Food is a focal point between ourselves and the environment and an important tool to achieve sustainability, so it is a central topic for us. We are passionate about food that is organic, healthy, nutritious, sustainable and tasty.
We believe that there should be more discussion about food. Where does the food we eat come from? Is it healthy? Are our food systems sustainable? Are they resilient? These are some of the questions we like to put on the table together with the food we grow in our kitchen garden.
Food is a right, but the inability to obtain healthy affordable food is still a problem across the world. In London, more than 2.3 million people live below the poverty line and 33% of adults have skipped meals to save money so that their children can eat. This says a lot about our food system. Industrialisation, globalisation and monoculture have proved deeply unsustainable and our urban lives have made many forgot about the origins of food, its seasons, its diversity, its real taste and its value.

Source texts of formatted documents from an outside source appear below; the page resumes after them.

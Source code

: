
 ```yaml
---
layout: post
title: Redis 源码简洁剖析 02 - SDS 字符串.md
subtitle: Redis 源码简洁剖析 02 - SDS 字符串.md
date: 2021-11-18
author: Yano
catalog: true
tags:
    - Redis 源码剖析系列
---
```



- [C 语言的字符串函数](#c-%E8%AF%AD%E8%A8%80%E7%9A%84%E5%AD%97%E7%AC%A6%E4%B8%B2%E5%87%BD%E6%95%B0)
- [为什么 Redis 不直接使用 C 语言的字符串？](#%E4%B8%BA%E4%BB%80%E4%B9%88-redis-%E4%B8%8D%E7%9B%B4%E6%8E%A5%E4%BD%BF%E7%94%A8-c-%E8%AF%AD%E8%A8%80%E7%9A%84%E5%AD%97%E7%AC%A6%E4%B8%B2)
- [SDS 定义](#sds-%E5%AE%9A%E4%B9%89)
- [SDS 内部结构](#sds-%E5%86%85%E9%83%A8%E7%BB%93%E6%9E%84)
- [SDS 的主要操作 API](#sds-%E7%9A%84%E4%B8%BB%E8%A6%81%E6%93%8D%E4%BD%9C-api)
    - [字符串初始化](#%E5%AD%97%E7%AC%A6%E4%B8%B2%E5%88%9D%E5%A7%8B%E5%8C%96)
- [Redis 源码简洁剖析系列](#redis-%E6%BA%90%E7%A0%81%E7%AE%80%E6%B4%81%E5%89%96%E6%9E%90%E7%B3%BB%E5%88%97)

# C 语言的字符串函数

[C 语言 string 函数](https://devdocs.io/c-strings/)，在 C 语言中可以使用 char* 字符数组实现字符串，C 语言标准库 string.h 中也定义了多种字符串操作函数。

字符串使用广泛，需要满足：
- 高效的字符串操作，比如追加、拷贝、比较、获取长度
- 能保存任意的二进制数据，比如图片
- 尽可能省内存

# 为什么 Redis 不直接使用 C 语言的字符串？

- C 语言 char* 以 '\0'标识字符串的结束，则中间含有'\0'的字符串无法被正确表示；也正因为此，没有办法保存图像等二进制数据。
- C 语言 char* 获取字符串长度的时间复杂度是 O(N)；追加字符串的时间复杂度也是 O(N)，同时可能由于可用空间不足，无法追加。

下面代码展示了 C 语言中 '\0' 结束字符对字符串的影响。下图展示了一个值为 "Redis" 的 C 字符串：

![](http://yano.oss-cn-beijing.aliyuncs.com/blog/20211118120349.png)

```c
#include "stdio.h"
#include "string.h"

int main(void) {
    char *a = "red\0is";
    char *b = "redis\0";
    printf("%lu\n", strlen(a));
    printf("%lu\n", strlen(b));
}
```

Supporting the 2nd of the 17 UN Sustainable Development Goals - to end hunger, achieve food security and improved nutrition, and promote sustainable agriculture by 2030 - we strongly advocate a better food future. We do so by sharing and exchanging our experiences and knowledge about organic growing, healthy cooking, food preservation and composting.
At OmVed, food is grown organically by Vicky Chown, our Head of Urban Growing, with assistant food growers Randa Toko and Tejas Drawal and an enthusiastic team of volunteers and collaborators. Our harvest is cooked and preserved in our kitchen at the glasshouse by Jo March, our Zero Waste Chef and Head of Creative Cooking and Preserving, and other chefs that we invite to encourage diverse conversations.
Two strategic partnerships are making our food advocacy reach far and wide. OmVed Gardens is the London Action Hub of the UN World Food Programme - awarded the 2020 Nobel Peace Prize - and The Chefs’ Manifesto, promoted by the SDG2 Advocacy Group. Together we seek to inspire people to make changes in their kitchens and communities and empower them to call on governments and companies to also play their part.
At OmVed, we are open to art in all its forms and we feel it is a powerful way to engage with nature. In fact, art was born as a record of our encounters with nature, and artists’ experiences with nature continue to inspire them today.
With its evocative and healing power, art can move us, engage our senses and positively affect our lives in a similar way to nature, so it is important for us to cultivate it and take care of it.
With this in mind, we use our glasshouse to host exhibitions and events that reflect on food, ecology and sustainability through the lens of divergent artistic disciplines including fine art, photography, sculpture, ceramics, music and film.
We believe that creativity, in all its forms, is key to balance old and new wisdom, to connect to our surroundings and to enact change.